IN THE COURT OF CRIMINAL APPEALS OF TENNESSEE
AT JACKSON
March 12, 2002 Session Heard at Memphis
STATE OF TENNESSEE v. JEREMY WHITE
Direct Appeal from the Criminal Court for Shelby County
Nos. 00-04744-45 and 00-04746-47 Arthur T. Bennett, Judge
No. W2001-02580-CCA-R9-CD - Filed September 25, 2002
On May 2, 2000, a Shelby County Grand Jury indicted the appellant, Jeremy White, for attempt to
commit first degree murder, especially aggravated robbery, especially aggravated burglary, and
especially aggravated kidnapping. The appellant retained an attorney, Mark McDaniel, to defend
him against the State’s prosecution in the Shelby County Criminal Court. However, in addition to
maintaining a private practice, McDaniel was a “part-time prosecutor” for the Town of Collierville
in Shelby County. Accordingly, the State filed a motion to disqualify McDaniel from representing
the appellant due to a conflict of interest. Following a hearing, the trial court granted the State’s
motion. From the trial court’s order, the appellant now brings this interlocutory appeal. Having
thoroughly reviewed the record and the parties’ briefs, we affirm the judgment of the trial court.
Tenn. R. App. P. 9 Interlocutory Appeal; Judgment of the Criminal Court is Affirmed.
NORMA MCGEE OGLE , J., delivered the opinion of the court, in which GARY R. WADE , P.J., and
ALAN E. GLENN, J., joined.
Mark S. McDaniel, Memphis, Tennessee, for the appellant, Jeremy White.
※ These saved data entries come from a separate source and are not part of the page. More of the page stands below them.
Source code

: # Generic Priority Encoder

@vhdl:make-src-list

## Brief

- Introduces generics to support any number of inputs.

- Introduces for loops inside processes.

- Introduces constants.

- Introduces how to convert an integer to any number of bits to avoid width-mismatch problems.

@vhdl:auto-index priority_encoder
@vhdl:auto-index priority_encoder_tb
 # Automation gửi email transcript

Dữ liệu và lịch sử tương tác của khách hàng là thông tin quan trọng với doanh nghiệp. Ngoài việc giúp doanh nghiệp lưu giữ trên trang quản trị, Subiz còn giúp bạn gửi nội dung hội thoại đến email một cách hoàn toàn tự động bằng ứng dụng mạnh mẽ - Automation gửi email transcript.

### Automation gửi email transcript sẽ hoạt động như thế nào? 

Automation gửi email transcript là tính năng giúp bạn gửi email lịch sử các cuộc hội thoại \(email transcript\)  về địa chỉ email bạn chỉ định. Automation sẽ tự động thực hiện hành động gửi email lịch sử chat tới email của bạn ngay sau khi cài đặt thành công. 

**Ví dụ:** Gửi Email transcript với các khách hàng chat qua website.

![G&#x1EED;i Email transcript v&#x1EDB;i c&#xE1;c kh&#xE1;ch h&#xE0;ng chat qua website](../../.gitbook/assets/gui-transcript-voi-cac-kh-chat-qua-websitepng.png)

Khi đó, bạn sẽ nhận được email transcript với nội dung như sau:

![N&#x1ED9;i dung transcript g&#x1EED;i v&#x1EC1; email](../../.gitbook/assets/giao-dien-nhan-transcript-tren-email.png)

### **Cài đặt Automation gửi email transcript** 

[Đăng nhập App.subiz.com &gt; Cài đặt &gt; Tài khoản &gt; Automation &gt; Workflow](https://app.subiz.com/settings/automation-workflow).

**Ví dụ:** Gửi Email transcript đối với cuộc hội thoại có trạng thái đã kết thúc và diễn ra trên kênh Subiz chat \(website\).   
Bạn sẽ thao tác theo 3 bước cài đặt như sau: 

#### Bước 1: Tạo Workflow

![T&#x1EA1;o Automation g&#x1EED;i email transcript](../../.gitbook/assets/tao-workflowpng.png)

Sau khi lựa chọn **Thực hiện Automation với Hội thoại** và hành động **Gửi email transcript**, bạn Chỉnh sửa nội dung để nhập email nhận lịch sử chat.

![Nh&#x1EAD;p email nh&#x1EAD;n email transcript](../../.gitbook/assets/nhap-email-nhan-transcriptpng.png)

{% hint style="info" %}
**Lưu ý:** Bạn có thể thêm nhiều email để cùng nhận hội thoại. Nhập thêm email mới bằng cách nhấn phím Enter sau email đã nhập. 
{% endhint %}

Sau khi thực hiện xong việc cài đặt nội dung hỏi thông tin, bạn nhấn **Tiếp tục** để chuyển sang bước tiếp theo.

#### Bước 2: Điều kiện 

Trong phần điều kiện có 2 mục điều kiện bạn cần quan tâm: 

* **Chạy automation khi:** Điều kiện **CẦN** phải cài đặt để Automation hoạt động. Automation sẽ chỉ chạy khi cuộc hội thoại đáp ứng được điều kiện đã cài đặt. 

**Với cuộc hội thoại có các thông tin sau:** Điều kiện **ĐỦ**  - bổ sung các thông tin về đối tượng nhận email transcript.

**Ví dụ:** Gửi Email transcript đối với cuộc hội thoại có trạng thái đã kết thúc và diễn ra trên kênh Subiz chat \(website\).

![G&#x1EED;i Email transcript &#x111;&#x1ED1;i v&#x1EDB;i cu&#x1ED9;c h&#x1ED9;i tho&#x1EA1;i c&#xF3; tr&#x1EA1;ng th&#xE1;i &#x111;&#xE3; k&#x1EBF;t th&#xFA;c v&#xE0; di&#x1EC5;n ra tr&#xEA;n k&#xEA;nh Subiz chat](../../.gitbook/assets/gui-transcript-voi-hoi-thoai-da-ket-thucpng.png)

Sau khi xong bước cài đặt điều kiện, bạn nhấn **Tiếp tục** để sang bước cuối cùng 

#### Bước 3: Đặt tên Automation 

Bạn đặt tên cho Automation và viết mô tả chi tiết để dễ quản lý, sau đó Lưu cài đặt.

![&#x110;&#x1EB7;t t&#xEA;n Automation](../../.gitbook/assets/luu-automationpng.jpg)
Paul G. Summers, Attorney General and Reporter; John H. Bledsoe, Assistant Attorney General;
William L. Gibbons, District Attorney General; and Lee Coffee and Alanda Dwyer, Assistant District
Attorneys General, for the appellee, State of Tennessee.
OPINION
I. Factual Background
In the early 1990s, the Town of Collierville, in Shelby County, Tennessee, through
its Board of Mayor and Alderman, appointed attorney Mark S. McDaniel to prosecute crimes
occurring in the Town of Collierville and heard in the Collierville Municipal Court. As noted by the
State in its brief, the Judge of the Collierville Municipal Court is vested with concurrent jurisdiction
and authority with courts of general sessions “in all cases of the violation or alleged violation of the
criminal laws of this state within the limits of the municipality.” Tenn. Code Ann. § 6-4-301(c)(1)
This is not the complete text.